Christian Nationalism

If you follow US politics, you’ve likely heard the term “Christian Nationalism.” According to Google Trends, the phrase peaked in popularity last summer, right around the public hearings of the January 6th Commission. But its popularity often obscures a near total lack of consensus on what it means. 

Today, “Christian Nationalism” has political potency because it taps into primal identities, theologies, and moralities. You hear about it because commentators and academics need a way to narrate the social and political world. Tribes need it too. Yet, there are deniers. Evangelist Franklin Graham claimed that “Christian Nationalism” doesn’t exist. Many have come to understand it as a liberal dog whistle, either to discourage Christians from political activism or as a form of persecution itself. Still others, like Republican Representative Marjorie Tyler Greene, embrace it for themselves and campaign on it. For all its popularity, we need particularity.  

Which Christian Nationalism? 

When you say “Christian Nationalism” my response is “which one?” There are sociological, historical, political, ideological, and theological ways to define this term and their relation. The definition I prefer is the theological confusion of “white” with “Christian” and “Christian” with “American”. This confusion marks a transformation of theology into ideology, with social and political consequences. We won’t unpack that here. I’m using it as a starting point to show the variety of approaches to understanding the term. 

Sociologists Andrew Whitehead and Samuel Perry describe “Christian Nationalism” as “a cultural framework—a collection of myths, traditions, symbols, narratives and value systems that idealizes and advocates a fusion of Christianity with American civic life.” Their study, published in Taking America Back For God, surveyed Americans on five questions. Questions included whether or not the government should declare the US a Christian nation, or whether it should allow prayer in schools. Based on the responses, they were able to categorize responders into types that reflected adherence to their definition. These types were Rejectors, Resisters, Accommodators, and Ambassadors.   

What Whitehead and Perry describe as “Christian Nationalism” I would have called mere “Christianity” in my American upbringing in evangelical spaces. We can see here the germ of confusion over the term. What sociology names as “Christian Nationalism” can be understood as mere “faithful” Christianity within particular Christian communities.  

It’s not that we ought to pick one over the other. It’s that we need to engage with multiple disciplines in sketching these borders, including theology. The problem that exists in the void of sociological or political accounts is how the idea of faithfulness to the church has been tied to and conditioned by socio-cultural norms and ideological commitments.  

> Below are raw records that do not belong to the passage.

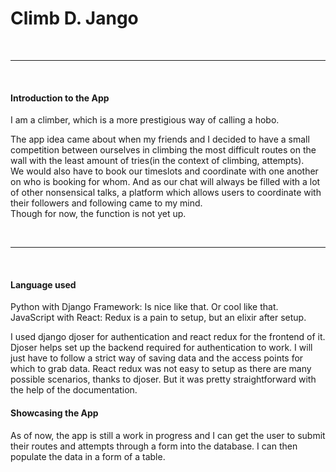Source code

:<h1>Climb D. Jango</h1>
<br/>
<hr/>
<br/>
<h4>Introduction to the App</h4>
<p>
I am a climber, which is a more prestigious way of calling a hobo.
</p>
<p>
The app idea came about when my friends and I decided to have a small competition between ourselves
in climbing the most difficult routes on the wall with the least amount of tries(in the context of climbing, attempts).
<br/>
We would also have to book our timeslots and coordinate with one another on who is booking for whom.
And as our chat will always be filled with a lot of other nonsensical talks, a platform which allows users to coordinate with their followers and following came to my mind. 
<br/>
Though for now, the function is not yet up.
</p>
<br/>
<hr/>
<br/>
<h4>Language used</h4>
<p>
Python with Django Framework: Is nice like that. Or cool like that.
<br/>
JavaScript with React: Redux is a pain to setup, but an elixir after setup.
</p>
<p>
I used django djoser for authentication and react redux for the frontend of it.
<br/>
Djoser helps set up the backend required for authentication to work. I will just have to follow a strict way of saving data and the access points for which to grab data.
React redux was not easy to setup as there are many possible scenarios, thanks to djoser. But it was pretty straightforward with the help of the documentation.
</p>
<h4>Showcasing the App</h4>
<p>
As of now, the app is still a work in progress and I can get the user to submit their routes and attempts through a form into the database. I can then populate the data in a form of a table.
</p>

American Christians may need to distance themselves from the American Jesus

Christian Nationalism in history

Theologian Stanley Hauerwas puts his finger on this problem. He argues that, in the United States, white American identity and Christianity come together as “an identity without difference”. This fusion occurs when churches are determined by the story of America, a particular telling of its history. He writes,  

When Christians in America take as their fundamental task to make America work, we lose our ability to survive as church. We do so because in the interest of serving America the church becomes unwittingly governed by the story of America… that story is meant to make our God at home in America. 

Hauerwas helps us turn to the historical in understanding Christian Nationalism. Here, we are met with a persistent historical idea of a “Christian Nation” and its influence on the United States.  

This idea preceded the United States and is as old as Christendom itself. Puritan minister John Winthrop called the Massachusetts Bay Colony as “City on a Hill” in 1630. Winthrop’s application to the Puritan colony has been stretched to its limits. Today, it still shows up in political rhetoric referencing the United States. 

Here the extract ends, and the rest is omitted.